RECORDED DATA: Begin

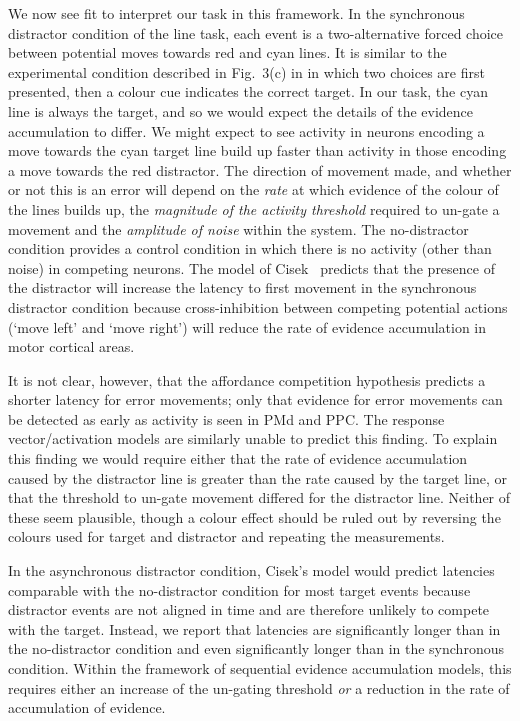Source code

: \documentclass[10pt,letterpaper]{article}
\begin{document}
We now see fit to interpret our task in this framework. In the
synchronous distractor condition of the line task, each event is a
two-alternative forced choice between potential moves towards red and
cyan lines. It is similar to the experimental condition described in
Fig.~3(c) in \cite{cisek_cortical_2007} in which two choices are first
presented, then a colour cue indicates the correct target. In our
task, the cyan line is always the target, and so we would expect the
details of the evidence accumulation to differ.  We might expect to
see activity in neurons encoding a move towards the cyan target line
build up faster than activity in those encoding a move towards the red
distractor. The direction of movement made, and whether or not this is
an error will depend on the \emph{rate} at which evidence of the
colour of the lines builds up, the \emph{magnitude of the activity
  threshold} required to un-gate a movement and the \emph{amplitude of
  noise} within the system. The no-distractor condition provides a
control condition in which there is no activity (other than noise) in
competing neurons. The model of Cisek~\cite{cisek_cortical_2007}
predicts that the presence of the distractor will increase the latency
to first movement in the synchronous distractor condition because
cross-inhibition between competing potential actions (`move left' and
`move right') will reduce the rate of evidence accumulation in motor
cortical areas.

It is not clear, however, that the affordance competition hypothesis
predicts a shorter latency for error movements; only that evidence for
error movements can be detected as early as activity is seen in PMd
and PPC. The response vector/activation models are similarly unable to
predict this finding. To explain this finding we would require either
that the rate of evidence accumulation caused by the distractor line
is greater than the rate caused by the target line, or that the
threshold to un-gate movement differed for the distractor
line. Neither of these seem plausible, though a colour effect should
be ruled out by reversing the colours used for target and distractor
and repeating the measurements.

In the asynchronous distractor condition, Cisek's model would predict
latencies comparable with the no-distractor condition for
most target events because distractor events are not aligned in time
and are therefore unlikely to compete with the target. Instead, we
report that latencies are significantly longer than in the
no-distractor condition and even significantly longer than in the
synchronous condition. Within the framework of sequential evidence
accumulation models, this requires either an increase of the un-gating
threshold \emph{or} a reduction in the rate of accumulation of
evidence.
\end{document}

RECORDED DATA: End

- [EXERCISE GOAL]:
Return from the data every line that holds "longer".

- [ANSWER TO THE PROBLEM]:
report that latencies are significantly longer than in the
no-distractor condition and even significantly longer than in the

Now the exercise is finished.